▶ _PROMPT_
An image-free reproduction of the data below is needed: print it exactly.

------ THE INPUT ------

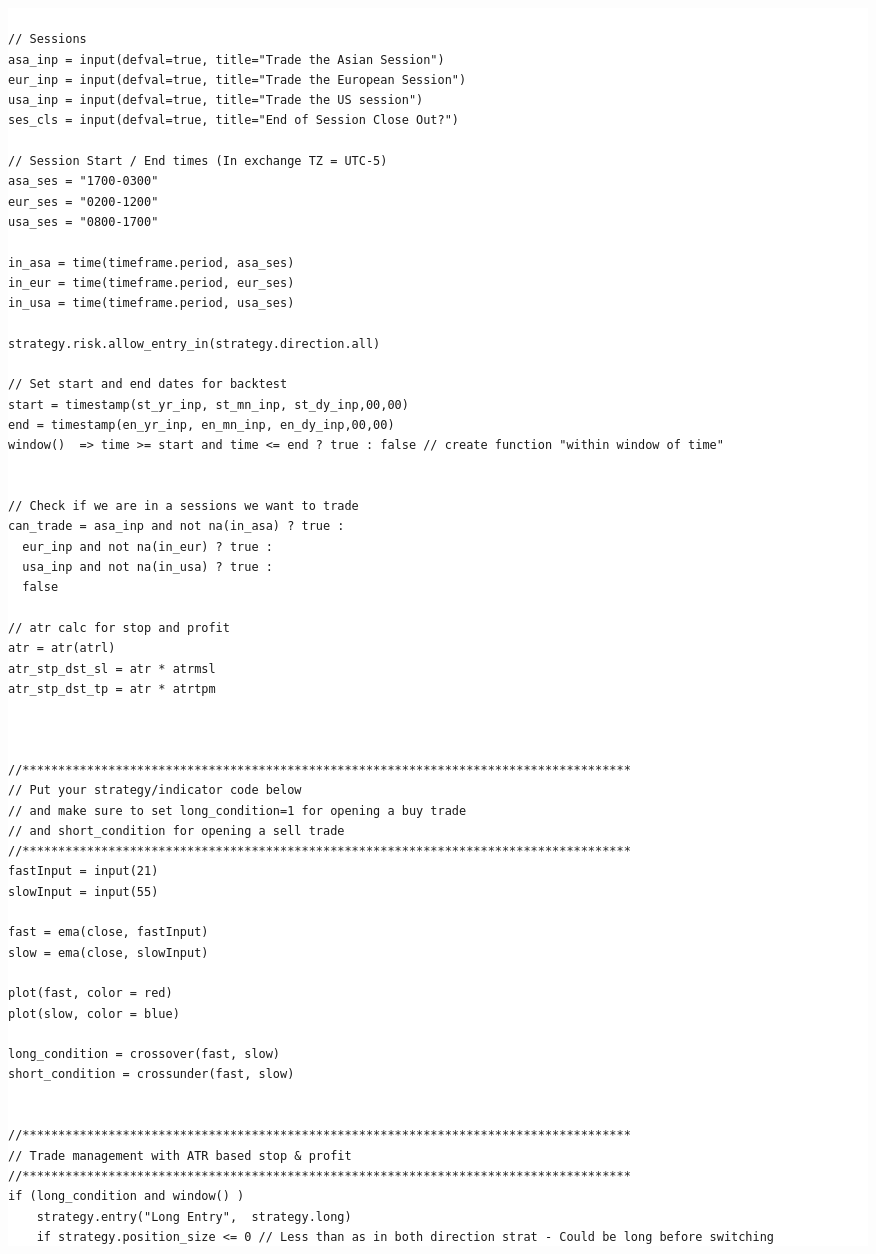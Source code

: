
 ``` pinescript
 
// Sessions
asa_inp = input(defval=true, title="Trade the Asian Session")
eur_inp = input(defval=true, title="Trade the European Session")
usa_inp = input(defval=true, title="Trade the US session")
ses_cls = input(defval=true, title="End of Session Close Out?")
 
// Session Start / End times (In exchange TZ = UTC-5)    
asa_ses = "1700-0300" 
eur_ses = "0200-1200" 
usa_ses = "0800-1700"  
 
in_asa = time(timeframe.period, asa_ses)
in_eur = time(timeframe.period, eur_ses)
in_usa = time(timeframe.period, usa_ses)
 
strategy.risk.allow_entry_in(strategy.direction.all)
 
// Set start and end dates for backtest
start = timestamp(st_yr_inp, st_mn_inp, st_dy_inp,00,00)
end = timestamp(en_yr_inp, en_mn_inp, en_dy_inp,00,00)
window()  => time >= start and time <= end ? true : false // create function "within window of time"

 
// Check if we are in a sessions we want to trade
can_trade = asa_inp and not na(in_asa) ? true :
  eur_inp and not na(in_eur) ? true :
  usa_inp and not na(in_usa) ? true :
  false
  
// atr calc for stop and profit
atr = atr(atrl)
atr_stp_dst_sl = atr * atrmsl
atr_stp_dst_tp = atr * atrtpm



//*************************************************************************************
// Put your strategy/indicator code below
// and make sure to set long_condition=1 for opening a buy trade
// and short_condition for opening a sell trade
//*************************************************************************************
fastInput = input(21)
slowInput = input(55)

fast = ema(close, fastInput)
slow = ema(close, slowInput)

plot(fast, color = red)
plot(slow, color = blue)

long_condition = crossover(fast, slow)
short_condition = crossunder(fast, slow)


//*************************************************************************************
// Trade management with ATR based stop & profit
//*************************************************************************************
if (long_condition and window() )
    strategy.entry("Long Entry",  strategy.long)
    if strategy.position_size <= 0 // Less than as in both direction strat - Could be long before switching
```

------

▶ _WRITTEN ANSWER_
Source code

:
 ``` pinescript
 
// Sessions
asa_inp = input(defval=true, title="Trade the Asian Session")
eur_inp = input(defval=true, title="Trade the European Session")
usa_inp = input(defval=true, title="Trade the US session")
ses_cls = input(defval=true, title="End of Session Close Out?")
 
// Session Start / End times (In exchange TZ = UTC-5)    
asa_ses = "1700-0300" 
eur_ses = "0200-1200" 
usa_ses = "0800-1700"  
 
in_asa = time(timeframe.period, asa_ses)
in_eur = time(timeframe.period, eur_ses)
in_usa = time(timeframe.period, usa_ses)
 
strategy.risk.allow_entry_in(strategy.direction.all)
 
// Set start and end dates for backtest
start = timestamp(st_yr_inp, st_mn_inp, st_dy_inp,00,00)
end = timestamp(en_yr_inp, en_mn_inp, en_dy_inp,00,00)
window()  => time >= start and time <= end ? true : false // create function "within window of time"

 
// Check if we are in a sessions we want to trade
can_trade = asa_inp and not na(in_asa) ? true :
  eur_inp and not na(in_eur) ? true :
  usa_inp and not na(in_usa) ? true :
  false
  
// atr calc for stop and profit
atr = atr(atrl)
atr_stp_dst_sl = atr * atrmsl
atr_stp_dst_tp = atr * atrtpm



//*************************************************************************************
// Put your strategy/indicator code below
// and make sure to set long_condition=1 for opening a buy trade
// and short_condition for opening a sell trade
//*************************************************************************************
fastInput = input(21)
slowInput = input(55)

fast = ema(close, fastInput)
slow = ema(close, slowInput)

plot(fast, color = red)
plot(slow, color = blue)

long_condition = crossover(fast, slow)
short_condition = crossunder(fast, slow)


//*************************************************************************************
// Trade management with ATR based stop & profit
//*************************************************************************************
if (long_condition and window() )
    strategy.entry("Long Entry",  strategy.long)
    if strategy.position_size <= 0 // Less than as in both direction strat - Could be long before switching
```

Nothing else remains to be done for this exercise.